Nach den Sessions in New York verstreuten sich die Mitglieder in die unterschiedlichsten Winkel der Welt und führten ihre gemeinsame Arbeit mithilfe modernster Kommunikationsmittel fort. Im Frühjahr 2011 trafen sie im Studio d'Herbécourt in Paris für Aufnahmesessions erneut zusammen, bevor sie sich schließlich Ende 2012 Zdar beim Mixing im Studio anschlossen. Auch wenn dieser Prozess mehrere Monate dauerte, verdeutlicht Mars, dass dies nichts mit Trägheit oder Selbstgefälligkeit zu tun hatte, die man womöglich durch das Erreichen der Ziele erlangt hatte.

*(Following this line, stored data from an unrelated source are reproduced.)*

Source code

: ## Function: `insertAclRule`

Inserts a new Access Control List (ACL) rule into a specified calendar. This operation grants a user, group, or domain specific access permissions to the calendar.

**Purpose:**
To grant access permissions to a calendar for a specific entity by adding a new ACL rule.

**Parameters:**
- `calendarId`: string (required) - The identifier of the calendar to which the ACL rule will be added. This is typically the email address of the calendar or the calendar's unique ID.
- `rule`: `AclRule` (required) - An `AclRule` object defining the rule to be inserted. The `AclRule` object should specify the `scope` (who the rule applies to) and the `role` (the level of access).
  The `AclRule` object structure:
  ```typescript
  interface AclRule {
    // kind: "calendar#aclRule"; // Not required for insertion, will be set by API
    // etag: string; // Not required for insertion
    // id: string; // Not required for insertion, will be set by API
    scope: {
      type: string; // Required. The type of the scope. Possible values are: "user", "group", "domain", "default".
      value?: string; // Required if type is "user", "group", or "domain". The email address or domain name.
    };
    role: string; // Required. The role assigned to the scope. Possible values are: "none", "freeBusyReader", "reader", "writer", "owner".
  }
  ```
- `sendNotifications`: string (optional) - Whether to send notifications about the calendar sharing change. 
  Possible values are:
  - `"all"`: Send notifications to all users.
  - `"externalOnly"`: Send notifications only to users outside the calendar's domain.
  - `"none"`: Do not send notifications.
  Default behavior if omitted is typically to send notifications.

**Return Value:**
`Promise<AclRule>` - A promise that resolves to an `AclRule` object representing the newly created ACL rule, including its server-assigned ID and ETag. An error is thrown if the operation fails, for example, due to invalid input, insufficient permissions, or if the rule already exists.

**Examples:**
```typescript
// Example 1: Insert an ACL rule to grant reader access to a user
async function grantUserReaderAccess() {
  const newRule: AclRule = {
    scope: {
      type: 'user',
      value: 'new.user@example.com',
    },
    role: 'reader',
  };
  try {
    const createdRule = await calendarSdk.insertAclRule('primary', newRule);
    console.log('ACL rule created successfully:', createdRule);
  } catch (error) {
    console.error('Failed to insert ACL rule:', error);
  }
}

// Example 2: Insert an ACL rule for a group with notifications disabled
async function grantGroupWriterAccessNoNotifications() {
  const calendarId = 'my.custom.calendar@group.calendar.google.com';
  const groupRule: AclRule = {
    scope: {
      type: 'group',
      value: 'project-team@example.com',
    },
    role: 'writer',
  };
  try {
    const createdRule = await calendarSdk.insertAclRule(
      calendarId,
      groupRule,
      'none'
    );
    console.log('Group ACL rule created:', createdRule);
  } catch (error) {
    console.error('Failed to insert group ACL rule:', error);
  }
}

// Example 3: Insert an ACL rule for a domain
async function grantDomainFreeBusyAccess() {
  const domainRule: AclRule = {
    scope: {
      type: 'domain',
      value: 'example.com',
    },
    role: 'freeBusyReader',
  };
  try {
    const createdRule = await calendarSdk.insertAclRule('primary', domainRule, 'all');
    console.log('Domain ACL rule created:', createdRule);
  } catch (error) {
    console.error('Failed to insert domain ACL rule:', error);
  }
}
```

„Sobald du erfolgreich bist, musst du dich all diesen sonderbaren Entscheidungen stellen, die du vorher noch nie treffen musstest“, erklärt er. „Luxus ist, einfach nein zu sagen, doch es ist ein harter Kampf, ständig nein zu sagen.“ Ergänzend fügt er hinzu: „Es gab stets diese Spannung, dass jede Sekunde in diesen zwei Jahren wertvoll war. Was natürlich auch daran lag, dass sich unsere Leben verändert hatten: Alles war viel epischer und intensiver. Und emotionaler, weil wir einander einfach so gut kennen.“
BANKRUPT! ist keine austauschbare Populärmusik. Obwohl die Songs beim ersten Hören ziemlich angenehm sind, lassen weitere Durchläufe tiefere Bindung und Befriedigung zum Vorschein kommen – was absolut beabsichtigt ist. „Dieses Album hat mehrere Schichten“, so Brancowitz. „Je öfter du es auflegst, desto mehr hörst und verstehst du, was dort passiert. Gleichzeitig wollten wir aber auch, dass es richtig flüssig und einfach ist, wie eine Kugel aus Marmor. Zunächst siehst du einfach nur eine Kugel – aber es gibt einen Typen, der sie ein Jahr lang poliert hat.“
Dieser Zwiespalt aus einfach und komplex wird auch offensichtlich in der pentatonischen Struktur, die sich durch das ganze Album zieht – zum Beispiel in Songs wie „Entertainment“ und „Drakkar Noir“ oder den Wagner'schen Übersteuerungen „SOS in Bel-Air” und „Oblique City“. BANKRUPT! Ist, völlig beabsichtigt, eine schwindelerregende Erfahrung für den Hörer. „We fühlten diesen Schwindel, dieses Gefühl, kurz vorm Versagen zu stehen“, sagt Brancowitz. „Das ist etwas, was wir sehr gerne erforschen. Nach einer Zeit erkennst du, dass die interessantesten Dinge im Leben nicht Erfolg oder Triumph sind, sondern eher die Möglichkeit, dass all das zusammenbrechen könnte.“
„Vieles handelt vom Mittelmaß, über Dinge, die nicht danach streben, besser zu werden“, ergänzt Mars. „Das ist etwas, womit die Band jeden Tag kämpfen muss. Jede Entscheidung, die du treffen musst, ist eine nicht endende Verwicklung. Das Ziel ist nicht, rebellisch zu sein, sondern etwas loszuwerden. Denn wenn du das tust, kannst du erleichtert sein und weiter nach vorne gehen.“
BANKRUPT! kann man also als den Triumph bezeichnen, das Versagen zu akzeptieren. Noch einmal: Es wird keine Probleme lösen. Es kann aber Katharsis, Euphorie oder Inspiration hervorrufen.